Sunday 2 May 2021

Please support Dancing Queen!


The voting period for the 9-card nanogame print-and-play design contest at BoardGameGeek has now started! If you have a BoardGameGeek account, please come support my game Dancing Queen, and also invite your friends. There are only two rules to vote for a game: 
  • Your account needs to be created before 11 Jan 2021, i.e. no mass creating accounts now only for the sake of voting. 
  • You need to have assessed and voted for at least three games in total. At the minimum you need to have read the rules and commented on three games (and not cursory comments like "nice game").  
Here are the relevant links: 
The Game

Dancing Queen is a short 2-player game which uses only 9 cards. You are attending a dance party, and you may bring your friends, whether boys or girls or both. You have in mind a dance you want to do. Different types of dances require different numbers of boys and girls. If you manage to perform the dance you secretly wished for, you become the winner. Beware that the boy your friend brought might turn out to be a girl dressed up as a boy!

When I started designing this game, I had Love Letter as my muse. It is a microgame with only 16 cards, and it is a design I greatly admire. Dancing Queen turned out to be something rather different, but I tried to apply a number of guiding principles I learned from Love Letter. Every card has a purpose. No card is wasted. 


Every card in Dancing Queen is a dancer. When you play a card, you play it face-down, so your opponent wouldn't know what you have played. You will play at most 4 cards, and one of them is designated to be your lead dancer. The rest are backup dancers. Each card has a girl half and a boy half. Depending on how you orient the card when you play it, you determine the gender. The half pointing at your opponent is the gender of the card. In this photo above, the player has played two girls, while the opponent has played one girl and two boys. 

A complete game takes about 20 minutes. You will play several rounds. The winner of a round gets a trophy (yellow cube). Whoever reaches 4 trophies first wins the game. At the start of a round, both players simultaneously play a card, and these are the initial lead dancers. After that you take turns either drawing and playing a card, or proposing to end the round. Whenever you decide to draw a card, you must immediately play it, either to add a backup dancer, or to replace your lead dancer thus demoting him (or her) to become a backup dancer. When you play the card, you must also decide its gender. Some cards allow you to transform another card on the table, from boy to girl or vice versa. 


When a round ends, both players reveal their lead dancers and score points accordingly.
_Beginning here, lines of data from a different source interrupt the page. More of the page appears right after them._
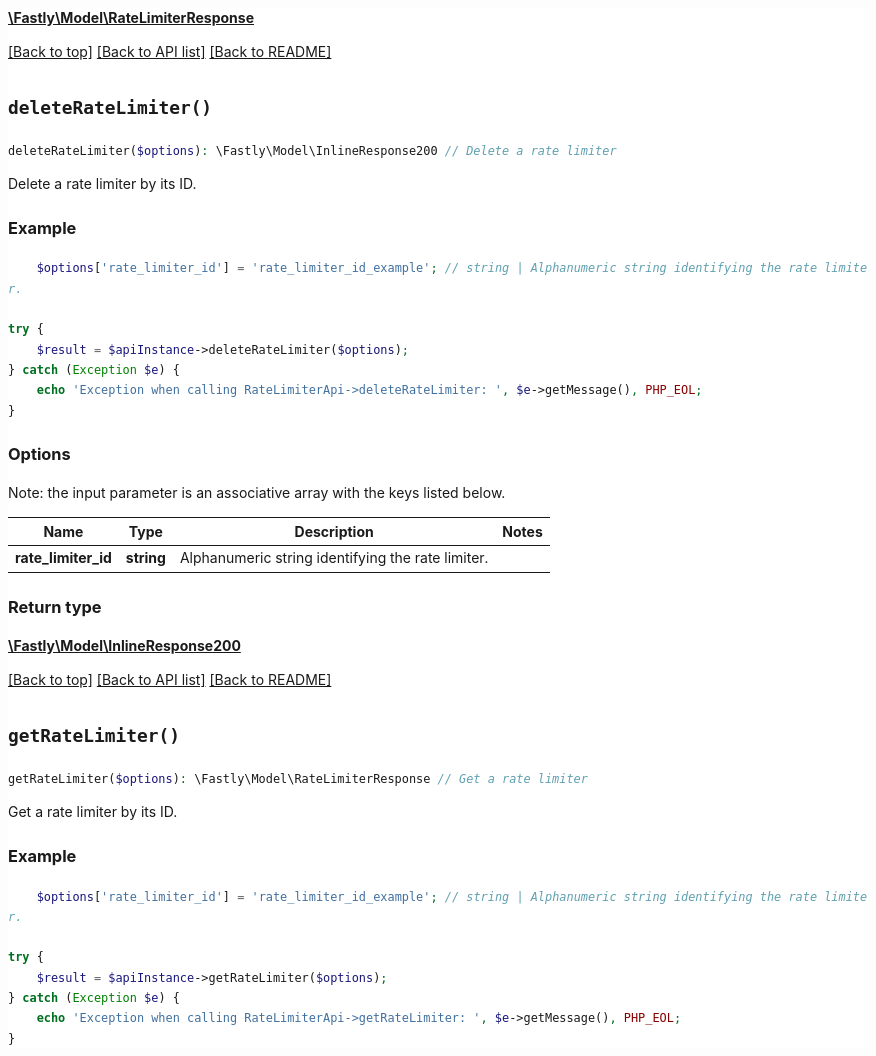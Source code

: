 [**\Fastly\Model\RateLimiterResponse**](../Model/RateLimiterResponse.md)

[[Back to top]](#) [[Back to API list]](../../README.md#endpoints)
[[Back to README]](../../README.md)

## `deleteRateLimiter()`

```php
deleteRateLimiter($options): \Fastly\Model\InlineResponse200 // Delete a rate limiter
```

Delete a rate limiter by its ID.

### Example
```php
    $options['rate_limiter_id'] = 'rate_limiter_id_example'; // string | Alphanumeric string identifying the rate limiter.

try {
    $result = $apiInstance->deleteRateLimiter($options);
} catch (Exception $e) {
    echo 'Exception when calling RateLimiterApi->deleteRateLimiter: ', $e->getMessage(), PHP_EOL;
}
```

### Options

Note: the input parameter is an associative array with the keys listed below.

Name | Type | Description  | Notes
------------- | ------------- | ------------- | -------------
**rate_limiter_id** | **string** | Alphanumeric string identifying the rate limiter. |

### Return type

[**\Fastly\Model\InlineResponse200**](../Model/InlineResponse200.md)

[[Back to top]](#) [[Back to API list]](../../README.md#endpoints)
[[Back to README]](../../README.md)

## `getRateLimiter()`

```php
getRateLimiter($options): \Fastly\Model\RateLimiterResponse // Get a rate limiter
```

Get a rate limiter by its ID.

### Example
```php
    $options['rate_limiter_id'] = 'rate_limiter_id_example'; // string | Alphanumeric string identifying the rate limiter.

try {
    $result = $apiInstance->getRateLimiter($options);
} catch (Exception $e) {
    echo 'Exception when calling RateLimiterApi->getRateLimiter: ', $e->getMessage(), PHP_EOL;
}
```
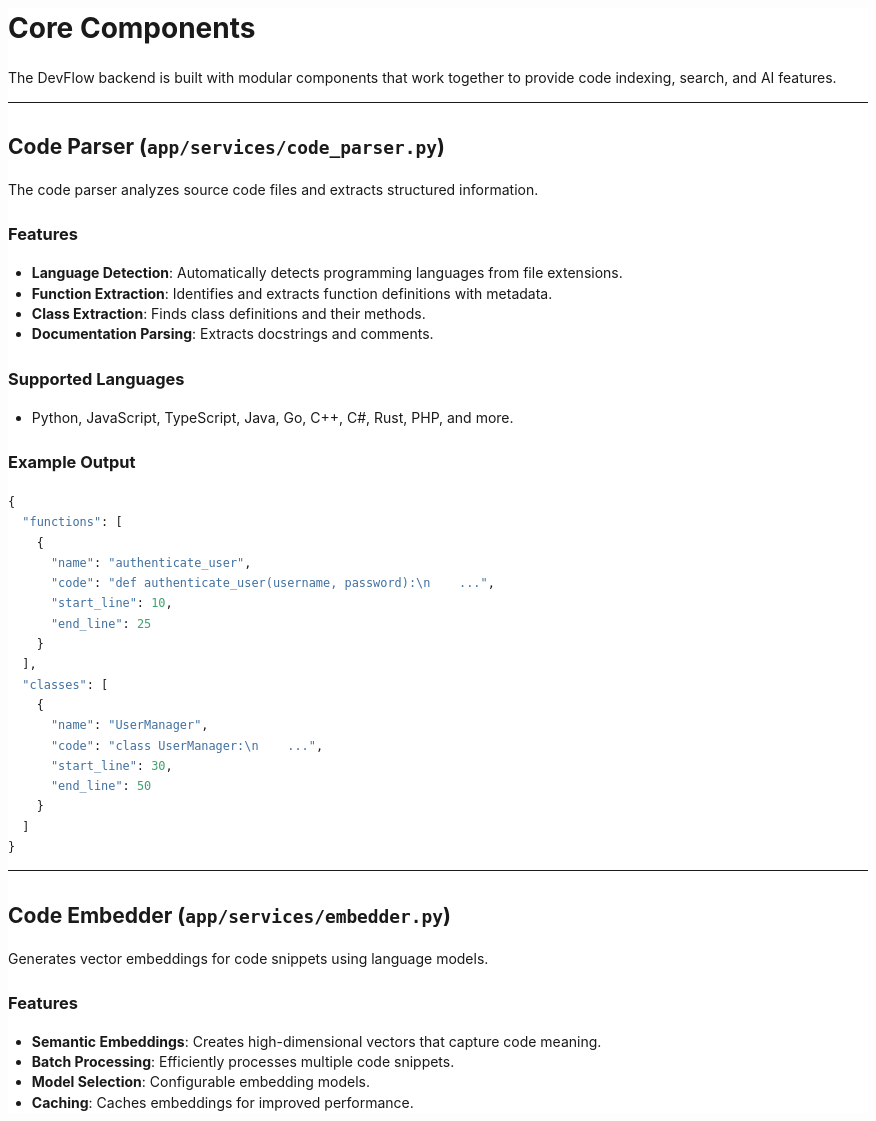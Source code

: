 # Core Components

The DevFlow backend is built with modular components that work together to provide code indexing, search, and AI features.

---

## Code Parser (`app/services/code_parser.py`)

The code parser analyzes source code files and extracts structured information.

### Features
- **Language Detection**: Automatically detects programming languages from file extensions.
- **Function Extraction**: Identifies and extracts function definitions with metadata.
- **Class Extraction**: Finds class definitions and their methods.
- **Documentation Parsing**: Extracts docstrings and comments.

### Supported Languages
- Python, JavaScript, TypeScript, Java, Go, C++, C#, Rust, PHP, and more.

### Example Output
```python
{
  "functions": [
    {
      "name": "authenticate_user",
      "code": "def authenticate_user(username, password):\n    ...",
      "start_line": 10,
      "end_line": 25
    }
  ],
  "classes": [
    {
      "name": "UserManager",
      "code": "class UserManager:\n    ...",
      "start_line": 30,
      "end_line": 50
    }
  ]
}
```

---

## Code Embedder (`app/services/embedder.py`)

Generates vector embeddings for code snippets using language models.

### Features
- **Semantic Embeddings**: Creates high-dimensional vectors that capture code meaning.
- **Batch Processing**: Efficiently processes multiple code snippets.
- **Model Selection**: Configurable embedding models.
- **Caching**: Caches embeddings for improved performance.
Higher scorer wins the round. The scoring methods all depend on the game situation. E.g. the pairs in play are all same-gender pairs (like in the photo above), or there is an even number of cards in play. Some cards have an instant-win condition. If the game situation matches the condition exactly, you win the round immediately. E.g. the Spice Girls card requires exactly 5 girls (and no boys). If your lead dancer is the Spice Girls and there are exactly 5 girls in play, you end the round and win a trophy immediately. 

The 9 cards in the game all have two halves, so there is a total of 18 different winning conditions in the game.